I think my work experience dealing with students showed me another side of myself that I didn’t know existed. When I was much younger, I was very shy and I used to get nervous. But this is why I thank our government for the amazing education system because it really makes you flourish and builds up your confidence. As a local person who studied in the system and had to go through a lot to become what I am now, without that education system I would not have reached where I am. So, through this, I discovered that I love public speaking. I feel like I have a lot to give, and I think this could be something that will come gradually. I can talk about anything at any given moment. I can go on and on! So, I would like to develop this in the future but currently, I am voicing it through my fashion.
In your spare time, what are your hobbies?
I love painting. I used to paint for a long time but now I put all of my creative talent into design. I like to meet young people who are starting their careers or businesses. I feel like I went through a lot and I have a lot to share, and I think I can add value to these people.

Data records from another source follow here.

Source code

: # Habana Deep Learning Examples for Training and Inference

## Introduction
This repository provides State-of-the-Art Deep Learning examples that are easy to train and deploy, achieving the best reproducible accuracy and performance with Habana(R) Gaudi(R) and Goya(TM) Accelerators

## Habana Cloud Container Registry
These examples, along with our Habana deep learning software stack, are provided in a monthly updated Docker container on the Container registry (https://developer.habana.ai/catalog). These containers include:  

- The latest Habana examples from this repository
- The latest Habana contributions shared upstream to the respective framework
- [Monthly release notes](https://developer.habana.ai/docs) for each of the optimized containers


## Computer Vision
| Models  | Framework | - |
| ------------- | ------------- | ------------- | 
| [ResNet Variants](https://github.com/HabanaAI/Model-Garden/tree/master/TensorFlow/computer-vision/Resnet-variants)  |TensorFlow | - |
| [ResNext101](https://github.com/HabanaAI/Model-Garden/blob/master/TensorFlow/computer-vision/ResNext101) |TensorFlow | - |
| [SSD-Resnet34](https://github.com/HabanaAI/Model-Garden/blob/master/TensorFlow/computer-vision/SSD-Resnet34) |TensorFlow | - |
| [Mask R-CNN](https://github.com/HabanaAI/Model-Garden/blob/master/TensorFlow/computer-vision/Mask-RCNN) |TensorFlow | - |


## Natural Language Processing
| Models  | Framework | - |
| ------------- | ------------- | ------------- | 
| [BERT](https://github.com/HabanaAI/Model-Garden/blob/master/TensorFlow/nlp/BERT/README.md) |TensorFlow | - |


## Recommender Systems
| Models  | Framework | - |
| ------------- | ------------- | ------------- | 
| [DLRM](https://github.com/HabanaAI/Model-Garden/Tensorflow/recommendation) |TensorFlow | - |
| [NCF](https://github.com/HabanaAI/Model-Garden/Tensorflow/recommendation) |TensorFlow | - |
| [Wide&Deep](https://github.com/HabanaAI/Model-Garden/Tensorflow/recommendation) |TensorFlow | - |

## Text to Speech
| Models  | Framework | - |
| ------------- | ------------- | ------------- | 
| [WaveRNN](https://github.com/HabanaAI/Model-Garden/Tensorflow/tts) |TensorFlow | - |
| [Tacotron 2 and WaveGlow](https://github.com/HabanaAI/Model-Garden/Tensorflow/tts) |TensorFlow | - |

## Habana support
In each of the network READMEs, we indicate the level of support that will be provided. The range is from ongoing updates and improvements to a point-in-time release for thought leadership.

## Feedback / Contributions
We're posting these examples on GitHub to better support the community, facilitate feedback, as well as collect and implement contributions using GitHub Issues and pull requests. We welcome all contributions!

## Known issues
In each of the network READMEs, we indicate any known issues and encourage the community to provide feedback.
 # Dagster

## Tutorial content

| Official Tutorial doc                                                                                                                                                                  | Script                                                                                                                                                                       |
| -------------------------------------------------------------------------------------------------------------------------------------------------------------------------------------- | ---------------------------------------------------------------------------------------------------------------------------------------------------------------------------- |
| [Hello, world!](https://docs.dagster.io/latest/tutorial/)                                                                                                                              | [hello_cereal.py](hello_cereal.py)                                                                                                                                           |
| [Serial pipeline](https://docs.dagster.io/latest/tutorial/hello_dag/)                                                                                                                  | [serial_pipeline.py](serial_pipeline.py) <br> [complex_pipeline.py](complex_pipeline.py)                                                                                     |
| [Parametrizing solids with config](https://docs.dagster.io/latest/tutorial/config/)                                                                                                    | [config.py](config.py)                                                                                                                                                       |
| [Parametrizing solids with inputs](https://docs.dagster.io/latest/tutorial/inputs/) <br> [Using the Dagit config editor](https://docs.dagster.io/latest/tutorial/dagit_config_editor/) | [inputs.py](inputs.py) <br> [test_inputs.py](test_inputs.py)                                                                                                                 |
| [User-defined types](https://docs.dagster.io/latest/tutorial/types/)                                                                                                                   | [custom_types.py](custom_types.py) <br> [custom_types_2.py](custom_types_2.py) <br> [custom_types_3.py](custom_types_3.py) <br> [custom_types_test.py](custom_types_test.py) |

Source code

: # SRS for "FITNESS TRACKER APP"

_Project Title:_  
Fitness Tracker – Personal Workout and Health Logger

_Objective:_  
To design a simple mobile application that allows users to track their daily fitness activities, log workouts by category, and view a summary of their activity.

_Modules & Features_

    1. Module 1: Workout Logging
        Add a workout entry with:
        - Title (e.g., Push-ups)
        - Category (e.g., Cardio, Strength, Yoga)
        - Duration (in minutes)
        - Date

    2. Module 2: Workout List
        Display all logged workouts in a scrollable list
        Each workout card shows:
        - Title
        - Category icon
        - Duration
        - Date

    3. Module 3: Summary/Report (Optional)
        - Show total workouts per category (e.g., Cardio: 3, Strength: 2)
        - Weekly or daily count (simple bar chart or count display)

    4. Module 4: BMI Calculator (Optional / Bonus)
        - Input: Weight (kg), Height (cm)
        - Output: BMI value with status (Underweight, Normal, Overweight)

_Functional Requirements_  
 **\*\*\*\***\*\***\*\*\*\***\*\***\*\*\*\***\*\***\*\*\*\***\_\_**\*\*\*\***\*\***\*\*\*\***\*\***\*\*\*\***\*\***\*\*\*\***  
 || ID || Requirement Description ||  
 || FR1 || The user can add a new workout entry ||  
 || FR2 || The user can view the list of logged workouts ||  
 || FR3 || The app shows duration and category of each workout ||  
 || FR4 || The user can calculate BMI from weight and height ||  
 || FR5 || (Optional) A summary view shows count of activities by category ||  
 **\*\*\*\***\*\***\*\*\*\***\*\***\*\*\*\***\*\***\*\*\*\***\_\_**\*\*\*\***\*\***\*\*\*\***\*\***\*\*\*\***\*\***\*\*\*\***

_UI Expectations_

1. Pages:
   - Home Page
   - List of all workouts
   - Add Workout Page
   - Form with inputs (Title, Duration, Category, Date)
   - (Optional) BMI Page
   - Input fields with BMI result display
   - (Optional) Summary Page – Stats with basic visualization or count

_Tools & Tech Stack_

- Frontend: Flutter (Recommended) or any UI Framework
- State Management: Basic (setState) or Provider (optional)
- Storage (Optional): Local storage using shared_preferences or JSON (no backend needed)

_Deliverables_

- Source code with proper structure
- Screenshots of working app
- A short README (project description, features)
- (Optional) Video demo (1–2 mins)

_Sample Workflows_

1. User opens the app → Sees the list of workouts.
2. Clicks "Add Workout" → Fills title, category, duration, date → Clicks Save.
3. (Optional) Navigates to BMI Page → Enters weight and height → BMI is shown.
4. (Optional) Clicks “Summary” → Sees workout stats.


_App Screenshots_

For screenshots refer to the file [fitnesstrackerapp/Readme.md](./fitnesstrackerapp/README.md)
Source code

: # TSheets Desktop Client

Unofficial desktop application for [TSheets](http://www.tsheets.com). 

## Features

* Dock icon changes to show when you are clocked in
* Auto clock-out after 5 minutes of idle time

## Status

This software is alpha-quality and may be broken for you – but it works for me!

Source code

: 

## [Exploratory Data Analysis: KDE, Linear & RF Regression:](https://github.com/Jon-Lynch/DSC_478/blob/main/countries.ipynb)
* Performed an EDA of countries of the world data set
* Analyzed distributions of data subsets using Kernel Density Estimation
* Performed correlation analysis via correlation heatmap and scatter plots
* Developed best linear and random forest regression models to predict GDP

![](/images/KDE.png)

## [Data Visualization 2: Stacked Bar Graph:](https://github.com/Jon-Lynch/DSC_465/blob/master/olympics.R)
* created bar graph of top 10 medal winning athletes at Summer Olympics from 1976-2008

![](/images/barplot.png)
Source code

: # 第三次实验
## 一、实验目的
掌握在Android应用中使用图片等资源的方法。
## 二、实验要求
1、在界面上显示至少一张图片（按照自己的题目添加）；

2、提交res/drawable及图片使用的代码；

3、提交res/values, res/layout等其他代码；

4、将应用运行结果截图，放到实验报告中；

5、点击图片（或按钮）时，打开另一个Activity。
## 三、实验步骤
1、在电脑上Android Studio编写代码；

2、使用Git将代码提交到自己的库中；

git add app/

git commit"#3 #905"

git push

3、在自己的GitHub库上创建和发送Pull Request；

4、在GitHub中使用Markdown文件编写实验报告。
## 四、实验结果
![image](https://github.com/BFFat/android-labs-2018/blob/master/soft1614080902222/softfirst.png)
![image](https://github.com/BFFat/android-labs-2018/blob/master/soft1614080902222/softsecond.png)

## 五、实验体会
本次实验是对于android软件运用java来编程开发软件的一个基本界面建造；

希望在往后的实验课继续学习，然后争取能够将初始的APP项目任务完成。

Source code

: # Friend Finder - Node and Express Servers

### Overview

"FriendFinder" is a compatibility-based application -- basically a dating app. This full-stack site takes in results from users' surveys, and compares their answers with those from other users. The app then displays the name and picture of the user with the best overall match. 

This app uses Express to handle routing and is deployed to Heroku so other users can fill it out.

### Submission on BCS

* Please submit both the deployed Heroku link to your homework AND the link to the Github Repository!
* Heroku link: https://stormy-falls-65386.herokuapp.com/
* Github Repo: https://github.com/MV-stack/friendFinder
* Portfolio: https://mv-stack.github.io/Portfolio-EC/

What advice would you give to aspiring designers?
They need to be original. Look at their inner passion and inner style and don’t do it just for the sake of imitating or copying. Try to think out of the box and always keep your original style and have your own flavour. The minute you imitate or copy you will fail. Analyse your interests and what you want to do in life and then make your decisions. If you follow your passion, that’s when you will succeed.
What message would you send to women to invite them to discover Azzalia?
Azzalia is always creating new things and is always innovative with something new to offer. Women can always find something that talks to them at Azzalia.